He left Harvard before graduation, but was given his A. B. out of course in 1849 and A. M. in 1850. He received his M. D. there in 1826. In his earlier years he used to make botanical expeditions with William Oakes, and when he settled in Philadelphia in 1829, he had a strong bent towards natural science, very soon being appointed one of the curators at the Academy of Natural Sciences. During this time he published a brief essay on "The Geographical Distribution and Leading Characters of the United States Flora." When the United States Exploring Expedition was organized in the autumn of 1838 to sail for the South Seas, Pickering was elected as the principal zoologist, and the fame of that expedition rests chiefly on the work he then did with Professor Dana. Although Pickering retained the ichthyology, he went keenly into the geographical distribution of animals and plants; to the latter especially as affected by the operations and movements of the races of man. A year after the expedition, and at his own expense, he visited Egypt, Arabia, Eastern Africa and Western and Northern India, publishing in 1848 his volume, "The Races of Men and Their Geographical Distribution" (vol. ix, Wilkes' "Exploring Expedition Report"). In the fifteenth volume appeared his "Geographical Distribution of Animals and Plants." He had no better luck than many a scientist, for, in the course of printing, Congressional appropriations stopped and therefore the publication of further Reports.

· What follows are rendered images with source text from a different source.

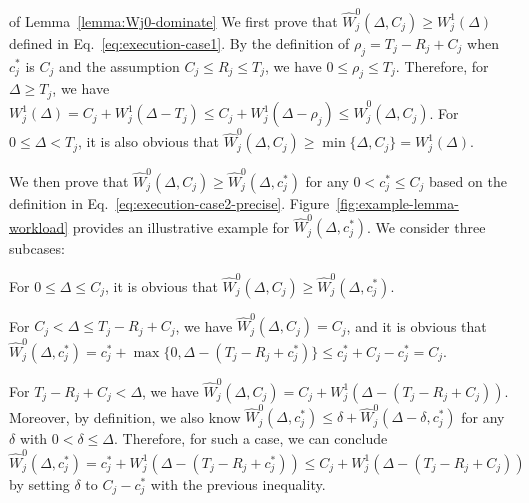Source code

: \begin{appProof}{of Lemma~\ref{lemma:Wj0-dominate}}
  We first prove that $\widehat{W}_j^0(\Delta, C_j) \geq
 W_j^1(\Delta)$ defined in Eq.~\eqref{eq:execution-case1}.  By the definition of $\rho_j=T_j-R_j+C_j$ when $c_j^*$ is $C_j$ and the
 assumption $C_j \leq R_j \leq T_j$, we have $0 \leq \rho_j \leq
 T_j$. Therefore, for $\Delta \geq T_j$, we have $W_j^1(\Delta) = C_j
 + W_j^1(\Delta-T_j) \leq C_j + W_j^1(\Delta - \rho_j) \leq
 \widehat{W}_j^0(\Delta, C_j)$. For $0 \leq \Delta < T_j$, it is also
 obvious that $\widehat{W}_j^0(\Delta, C_j) \geq \min\{\Delta, C_j\}
 = W_j^1(\Delta)$.

 We then prove that $\widehat{W}_j^0(\Delta, C_j) \geq
 \widehat{W}_j^0(\Delta, c_j^*)$ for any $0 < c_j^* \leq C_j$ based on the definition in Eq.~\eqref{eq:execution-case2-precise}. Figure~\ref{fig:example-lemma-workload} provides an illustrative example for $\widehat{W}_j^0(\Delta, c_j^*)$. We consider three subcases:
 \begin{compactitem}
 \item For $0 \leq \Delta \leq C_j$, it is obvious that
   $\widehat{W}_j^0(\Delta, C_j) \geq \widehat{W}_j^0(\Delta,
   c_j^*)$.
 \item For $C_j < \Delta \leq T_j-R_j+C_j$, we have
   $\widehat{W}_j^0(\Delta, C_j) = C_j$, and it is obvious that
   $\widehat{W}_j^0(\Delta, c_j^*) = c_j^* + \max\{0,
   \Delta-(T_j-R_j+c_j^*)\} \leq c_j^* + C_j - c_j^* = C_j$.

 \item For $T_j-R_j+C_j < \Delta$, we have $\widehat{W}_j^0(\Delta,
   C_j) = C_j + W_j^1(\Delta - (T_j-R_j+C_j))$.  Moreover, by
   definition, we also know $\widehat{W}_j^0(\Delta, c_j^*) \leq
   \delta+\widehat{W}_j^0(\Delta-\delta, c_j^*)$ for any $\delta$ with $0 < \delta \leq
   \Delta$. Therefore, for such a case, we can conclude
   $\widehat{W}_j^0(\Delta, c_j^*) = c_j^* + W_j^1(\Delta -
   (T_j-R_j+c_j^*)) \leq C_j + W_j^1(\Delta - (T_j-R_j+C_j))$ by
   setting $\delta$ to $C_j - c_j^*$ with the previous inequality.
 \end{compactitem}
\end{appProof}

He brought out in 1854 a small edition of the first part of his essay and in 1876 a more bulky one "On Plants and Animals in Their Wild State." These writings and some contributions to scientific journals, notably to the "Smithsonian Contributions to Knowledge," constituted his no mean help to the study of natural science, but he had been long and lovingly working on a book yet unfinished when he died, a book edited afterwards by his wife, Sarah S. Pickering, and appearing in 1879 entitled, "Chronological History of Plants, or Man's Record of His Own Existence."
Professor Harshberger says he was singularly retiring and reticent, dry in ordinary intercourse, but to those who knew him well, communicative and genial.
He was a member of the American Philosophical Society and a Fellow of the American Academy of Arts and Sciences, to both of which he made contributions.